2-A reação da PCR consiste em amplificar um fragmento (região específica) de DNA milhões de vezes, para que isso ocorra precisamos preparar a reação previamente. Quais reagentes são necessários para a montagem de uma reação de PCR?
R: Água,buffer,nucleotídeos (dntps) que são as bases nitrogenadas dos ACTG, Taq polimerase que auxilia na extensão da cadeia complementar, prime e DNA Reuni tudo em um tubo que irá passar por 36 ciclos se for um PCR normal, aquecendo e resfriando para que o DNA seja sintetizado.
3-Qual é o propósito para o qual a PCR é usada?
R: c) Amplificar em fragmento específico de DNA.
4-O que acontece com o DNA quando o termociclador atinge a temperatura de 90-95 ° C por 30 segundos no primeiro passo da PCR?
R: c) Ocorre a desnaturação de proteínas.
5-Após a PCR, os produtos gerados são analisados de diversas formas, a mais comum é pela técnica de eletroforese em gel. Brevemente, como que funciona essa técnica?
R: A técnica consiste em separar os fragmentos, visando a mobilidade desses fragmentos no gel de acordo com uma aplicação de uma corrente elétrica, onde as partículas negativas micra para os polos positivos. As moléculas são separados por tamanhos, entretanto as menores e mais leve movem mais rápido do que as maiores e pesadas.

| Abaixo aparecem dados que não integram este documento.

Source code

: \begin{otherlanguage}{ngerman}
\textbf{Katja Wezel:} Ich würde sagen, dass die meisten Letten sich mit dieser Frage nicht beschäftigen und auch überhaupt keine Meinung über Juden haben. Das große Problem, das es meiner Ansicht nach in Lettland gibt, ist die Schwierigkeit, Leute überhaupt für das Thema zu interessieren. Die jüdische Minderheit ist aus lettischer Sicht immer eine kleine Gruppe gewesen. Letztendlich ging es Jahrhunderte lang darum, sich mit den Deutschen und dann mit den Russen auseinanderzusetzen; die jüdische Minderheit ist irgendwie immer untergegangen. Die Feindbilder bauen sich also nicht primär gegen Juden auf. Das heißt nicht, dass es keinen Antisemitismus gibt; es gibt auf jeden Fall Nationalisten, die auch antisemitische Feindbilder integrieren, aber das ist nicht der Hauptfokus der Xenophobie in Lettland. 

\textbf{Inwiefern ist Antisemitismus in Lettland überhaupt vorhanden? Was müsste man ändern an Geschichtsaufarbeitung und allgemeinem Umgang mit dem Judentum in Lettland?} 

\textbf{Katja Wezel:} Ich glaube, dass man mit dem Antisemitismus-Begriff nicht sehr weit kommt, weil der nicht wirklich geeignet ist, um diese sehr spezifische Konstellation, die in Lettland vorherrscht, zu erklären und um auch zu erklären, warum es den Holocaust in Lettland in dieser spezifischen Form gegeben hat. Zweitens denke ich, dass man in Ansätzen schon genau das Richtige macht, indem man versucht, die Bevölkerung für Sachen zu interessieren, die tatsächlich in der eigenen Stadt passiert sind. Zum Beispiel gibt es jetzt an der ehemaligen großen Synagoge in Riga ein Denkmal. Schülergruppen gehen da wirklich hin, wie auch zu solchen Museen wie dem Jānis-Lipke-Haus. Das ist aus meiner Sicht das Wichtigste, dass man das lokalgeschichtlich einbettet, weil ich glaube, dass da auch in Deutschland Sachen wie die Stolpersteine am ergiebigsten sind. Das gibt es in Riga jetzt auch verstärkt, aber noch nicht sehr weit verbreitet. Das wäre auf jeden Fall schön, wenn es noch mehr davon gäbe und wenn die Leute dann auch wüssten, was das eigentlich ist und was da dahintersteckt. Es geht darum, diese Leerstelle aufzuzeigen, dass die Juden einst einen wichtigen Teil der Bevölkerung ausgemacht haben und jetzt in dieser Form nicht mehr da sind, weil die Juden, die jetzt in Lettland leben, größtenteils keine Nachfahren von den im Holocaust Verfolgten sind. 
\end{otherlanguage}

Na eletroforese a utilização do gel pode ser tanto o poliacrilamida que é uma matriz sintética ou agarose que é um polissacarídeo natural feito isso as amostra são adicionadas em poços, logo em seguida é ligada a corrente eletrica para que as o material da amostra adcionado migre sobre o gel para o polo (Dna carca negativa migrará para o polo positivo) formando bandas.